The word "leveling" caught my eye, as the author of a book on Samuel Adams, because that leader of the American Revolution used that exact term to disparage schemes he disagreed with that interfered with property rights. Here is Adams in a 1768 letter to Massachusetts's agent in London:
It is observable, that though many have disregarded life, and contemned liberty, yet there are few men who do not agree that property is a valuable acquisition, which ought to be held sacred. Many have fought, bled, and died for this, who have been insensible to all other obligations. Those who ridicule the ideas of right and justice, faith and truth among men, will put a high value upon money. Property is admitted to have an existence, even in the savage state of nature. The bow, the arrow, and the tomahawk; the hunting and the fishing ground, are species of property, as important to an American savage, as pearls, rubies, and diamonds are to the Mogul, or a Nabob in the East, or the lands, tenements, hereditaments, messuages, gold and silver of the Europeans. And if property is necessary for the support of savage life, it is by no means less so in civil society.

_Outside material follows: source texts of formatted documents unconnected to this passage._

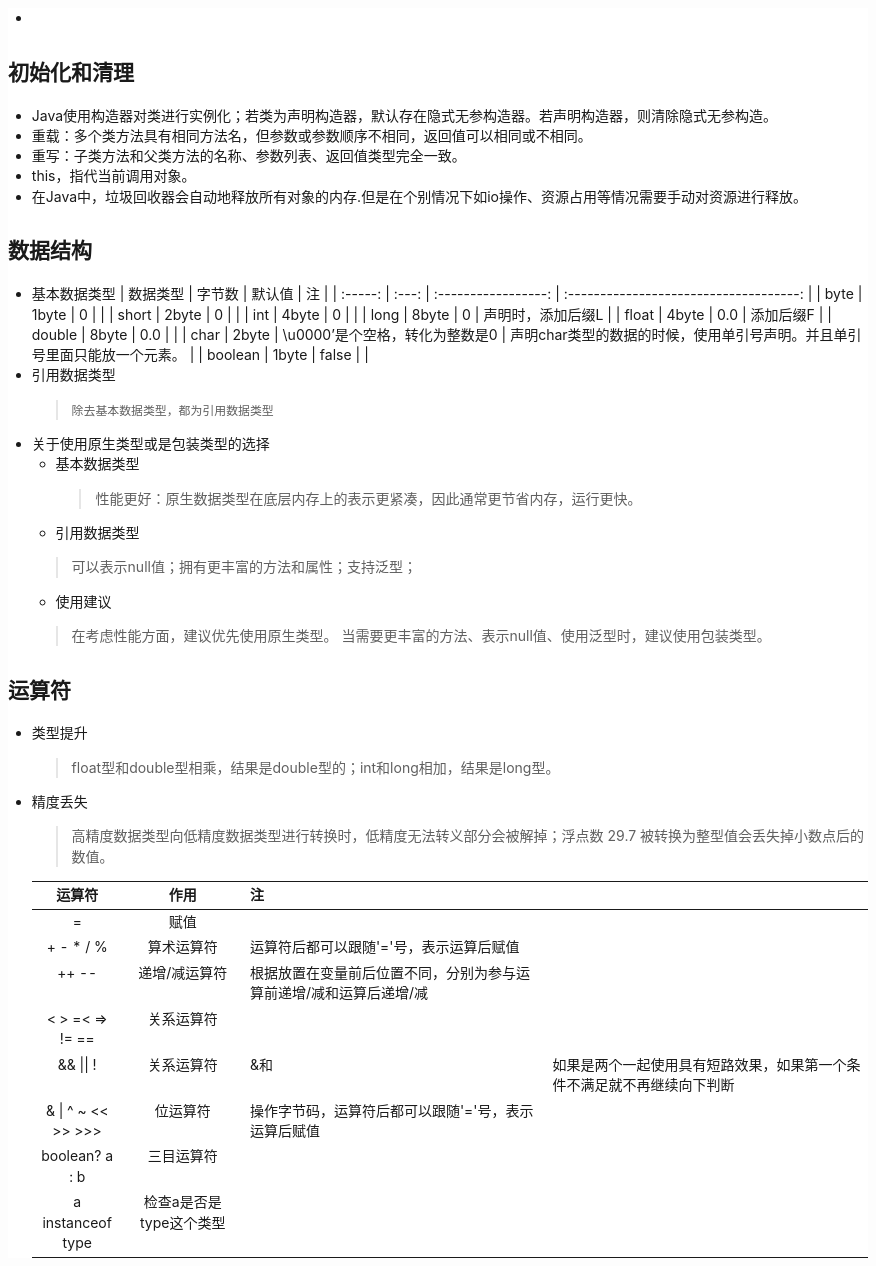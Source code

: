*

## 初始化和清理

*   Java使用构造器对类进行实例化；若类为声明构造器，默认存在隐式无参构造器。若声明构造器，则清除隐式无参构造。
*   重载：多个类方法具有相同方法名，但参数或参数顺序不相同，返回值可以相同或不相同。
*   重写：子类方法和父类方法的名称、参数列表、返回值类型完全一致。
*   this，指代当前调用对象。
*   在Java中，垃圾回收器会自动地释放所有对象的内存.但是在个别情况下如io操作、资源占用等情况需要手动对资源进行释放。

## 数据结构

*   基本数据类型
    |   数据类型  |  字节数  |         默认值         |                    注                   |
    | :-----: | :---: | :-----------------: | :------------------------------------: |
    |   byte  | 1byte |          0          |                                        |
    |  short  | 2byte |          0          |                                        |
    |   int   | 4byte |          0          |                                        |
    |   long  | 8byte |          0          |                声明时，添加后缀L               |
    |  float  | 4byte |         0.0         |                  添加后缀F                 |
    |  double | 8byte |         0.0         |                                        |
    |   char  | 2byte | \u0000’是个空格，转化为整数是0 | 声明char类型的数据的时候，使用单引号声明。并且单引号里面只能放一个元素。 |
    | boolean | 1byte |        false        |                                        |
*   引用数据类型
    > `除去基本数据类型，都为引用数据类型`
*   关于使用原生类型或是包装类型的选择
    *   基本数据类型
        > 性能更好：原生数据类型在底层内存上的表示更紧凑，因此通常更节省内存，运行更快。
    *   引用数据类型
    > 可以表示null值；拥有更丰富的方法和属性；支持泛型；
    *   使用建议
    > 在考虑性能方面，建议优先使用原生类型。
    > 当需要更丰富的方法、表示null值、使用泛型时，建议使用包装类型。

## 运算符

*   类型提升
    > float型和double型相乘，结果是double型的；int和long相加，结果是long型。

*   精度丢失

    > 高精度数据类型向低精度数据类型进行转换时，低精度无法转义部分会被解掉；浮点数 29.7 被转换为整型值会丢失掉小数点后的数值。

    |         运算符         |       作用       | 注                                  |                                     |
    | :-----------------: | :------------: | ---------------------------------- | :---------------------------------- |
    |          =          |       赋值       |                                    |                                     |
    |      + - \* / %     |      算术运算符     | 运算符后都可以跟随'='号，表示运算后赋值              |                                     |
    |        ++ --        |     递增/减运算符    | 根据放置在变量前后位置不同，分别为参与运算前递增/减和运算后递增/减 |                                     |
    |   < >  =< => != ==  |      关系运算符     |                                    |                                     |
    |    &&    \|\|  !    |      关系运算符     | &和                                 | 如果是两个一起使用具有短路效果，如果第一个条件不满足就不再继续向下判断 |
    | & \| ^ \~ << >> >>> |      位运算符      | 操作字节码，运算符后都可以跟随'='号，表示运算后赋值        |                                     |
    |    boolean? a : b   |      三目运算符     |                                    |                                     |
    |  a instanceof type  | 检查a是否是type这个类型 |                                    |                                     |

The Utopian schemes of leveling, and a community of goods, are as visionary and impracticable, as those which vest all property in the Crown, are arbitrary, despotic, and in our government unconstitutional. Now, what property can the colonists be conceived to have, if their money may be granted away by others, without their consent?
One of the things to remember about many of the political and policy arguments we are having in America today is that they are old arguments. Samuel Adams's letter describing "leveling" as "impracticable" was written 241 years before the Wall Street Journal's editorial saying essentially the same thing.